Everyone who bothered about such things was delighted that a new young teacher, female, distinguished at the university, liberal in outlook, and an active member of the local Socialist Party would start the new term at the State school as a member of the teaching staff.
She was perfectly able (and qualified) to teach a number of subjects. The Head Teacher gave her a notoriously difficult class, 5b, to launch her into the mine-strewn fields of elementary school teaching. The subject was History. After subduing the customary row that greeted a new teacher, by the simple method of talking in a gradually decreasing tone to the pupils until they stopped gassing altogether – so that they could hear her voice – she asked for questions.
“Yore a Socialist. Wot’s Socialism?” asked a rough-looking specimen from the back row of desks. There was no “Please Miss?” or “Could you please. . .” about the questioner. The back row at school is always reserved for the slackers, the bully and the classroom lawyer.
Miss Primm looked at the speaker, who had not of course raised his hand. “Most suitable!” she said, and went on, “Socialism is perfectly simple really. It means Equality is All! Let’s take your exam results, for instance. I’ve no doubt those of you who work hard, take trouble over your spelling, grammar and punctuation etcetera, will get high valuations in your exams – some of you will get a 9, an 8, some of you a 7.5 and so on.

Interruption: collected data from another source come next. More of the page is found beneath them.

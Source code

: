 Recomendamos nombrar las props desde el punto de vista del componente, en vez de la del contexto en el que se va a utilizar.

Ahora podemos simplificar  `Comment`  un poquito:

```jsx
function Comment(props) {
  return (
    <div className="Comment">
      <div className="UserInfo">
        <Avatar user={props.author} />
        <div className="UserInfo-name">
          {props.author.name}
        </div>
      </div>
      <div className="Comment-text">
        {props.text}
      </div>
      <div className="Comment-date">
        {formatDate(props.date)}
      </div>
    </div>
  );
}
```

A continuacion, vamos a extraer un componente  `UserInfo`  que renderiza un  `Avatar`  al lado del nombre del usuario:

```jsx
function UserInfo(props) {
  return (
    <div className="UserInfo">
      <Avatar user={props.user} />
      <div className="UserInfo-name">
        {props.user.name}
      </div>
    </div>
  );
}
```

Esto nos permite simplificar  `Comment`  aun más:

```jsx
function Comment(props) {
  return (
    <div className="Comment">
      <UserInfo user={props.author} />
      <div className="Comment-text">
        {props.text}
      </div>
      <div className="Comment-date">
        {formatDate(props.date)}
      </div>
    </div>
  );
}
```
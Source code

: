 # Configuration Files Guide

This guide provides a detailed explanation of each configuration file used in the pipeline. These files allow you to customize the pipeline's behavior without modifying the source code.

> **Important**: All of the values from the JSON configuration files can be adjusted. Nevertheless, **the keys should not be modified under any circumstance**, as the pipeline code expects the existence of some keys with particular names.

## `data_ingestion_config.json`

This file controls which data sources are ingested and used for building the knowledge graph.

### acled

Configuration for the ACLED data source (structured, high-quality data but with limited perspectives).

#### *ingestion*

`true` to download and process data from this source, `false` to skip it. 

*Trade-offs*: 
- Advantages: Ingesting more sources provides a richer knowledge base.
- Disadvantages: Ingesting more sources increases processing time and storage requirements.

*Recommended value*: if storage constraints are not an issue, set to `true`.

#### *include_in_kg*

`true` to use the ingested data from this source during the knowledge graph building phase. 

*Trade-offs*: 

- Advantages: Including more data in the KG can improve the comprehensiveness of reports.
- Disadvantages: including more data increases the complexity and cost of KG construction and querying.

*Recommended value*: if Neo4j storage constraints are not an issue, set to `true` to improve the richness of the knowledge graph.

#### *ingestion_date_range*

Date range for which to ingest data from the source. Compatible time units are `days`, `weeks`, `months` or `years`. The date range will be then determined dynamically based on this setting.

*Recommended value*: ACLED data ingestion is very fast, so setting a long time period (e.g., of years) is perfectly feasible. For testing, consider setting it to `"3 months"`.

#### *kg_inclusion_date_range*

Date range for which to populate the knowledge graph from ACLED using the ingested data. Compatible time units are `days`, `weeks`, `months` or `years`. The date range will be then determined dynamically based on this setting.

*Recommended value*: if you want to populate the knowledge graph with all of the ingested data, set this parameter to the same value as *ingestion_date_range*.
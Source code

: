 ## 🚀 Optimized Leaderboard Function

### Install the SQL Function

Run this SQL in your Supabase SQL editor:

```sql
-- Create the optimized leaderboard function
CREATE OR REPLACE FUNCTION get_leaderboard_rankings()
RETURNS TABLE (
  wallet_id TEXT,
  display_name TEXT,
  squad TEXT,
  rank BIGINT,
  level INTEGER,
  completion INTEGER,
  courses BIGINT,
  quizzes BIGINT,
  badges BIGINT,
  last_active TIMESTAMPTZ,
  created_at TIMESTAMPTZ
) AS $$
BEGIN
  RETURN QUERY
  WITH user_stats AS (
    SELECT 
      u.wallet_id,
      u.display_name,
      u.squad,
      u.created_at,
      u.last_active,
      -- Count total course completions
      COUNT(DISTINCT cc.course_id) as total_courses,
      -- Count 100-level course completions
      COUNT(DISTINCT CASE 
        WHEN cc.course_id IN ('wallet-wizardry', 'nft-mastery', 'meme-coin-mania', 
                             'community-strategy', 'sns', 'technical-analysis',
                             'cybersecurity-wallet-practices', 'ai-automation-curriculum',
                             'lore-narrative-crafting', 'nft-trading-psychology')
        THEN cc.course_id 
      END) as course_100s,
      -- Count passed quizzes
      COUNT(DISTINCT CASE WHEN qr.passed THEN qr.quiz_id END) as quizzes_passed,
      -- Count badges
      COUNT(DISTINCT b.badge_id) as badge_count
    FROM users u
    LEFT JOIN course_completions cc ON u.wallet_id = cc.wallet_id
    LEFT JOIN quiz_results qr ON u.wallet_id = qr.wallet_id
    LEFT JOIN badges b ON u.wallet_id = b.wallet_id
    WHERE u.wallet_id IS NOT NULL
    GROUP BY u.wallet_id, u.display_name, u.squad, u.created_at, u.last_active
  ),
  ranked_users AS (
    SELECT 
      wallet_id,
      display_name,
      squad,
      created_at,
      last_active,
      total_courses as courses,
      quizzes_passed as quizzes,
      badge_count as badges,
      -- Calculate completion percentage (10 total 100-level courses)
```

Those who who do not work, never even start your preparation, do not take notes, talk to each other during classes – thinghs like that – will get a 3 or a 4. You will fail, in so many words.”
There was a moan of discontent in the classroom. “But fear not!” said Miss Primm brightly, and went on; “This is where Socialism comes in. Listen carefully. What if I award every single student a 7.5? Then you will all pass the exam; those who have worked doubly as hard as anyone else will be satisfied. Those who have worked not at all will be overjoyed.”
Almost everybody applauded, except those who might have thought that their damned hard work deserved more than a lousy 7.5. Still, this was Socialism in its finest form.
Came the first examinations and all the students got a 7.5 result, even the joker in the back row, who had spent the last few weeks investigating possible sales of crack among the fourth formers. There were some complainers though, the brightest and best in the class who thought they deserved an 8.5 or a 9. They went to see Miss Primm. She heartily agreed, but reminded them that the presence of real learners among the thirty in the class was only 4.5%. She told them to wait and see. Equality was everything.
At the next exam everybody in the class got a 5.5. This dissatisfied most of the students because the slackers and brainless wanted their 7.5 for doing nothing and those who had actually done some work expected more than a 5.5, and the geniuses still wanted their 9. What could Miss Primm do?
The end-of-term examinations arrived. The new teacher excelled herself.Now, she thought, everyone would be satisfied. She gave the lot a 4! They all failed. That, she happily explained to the crestfallen class, is the definition of Socialism.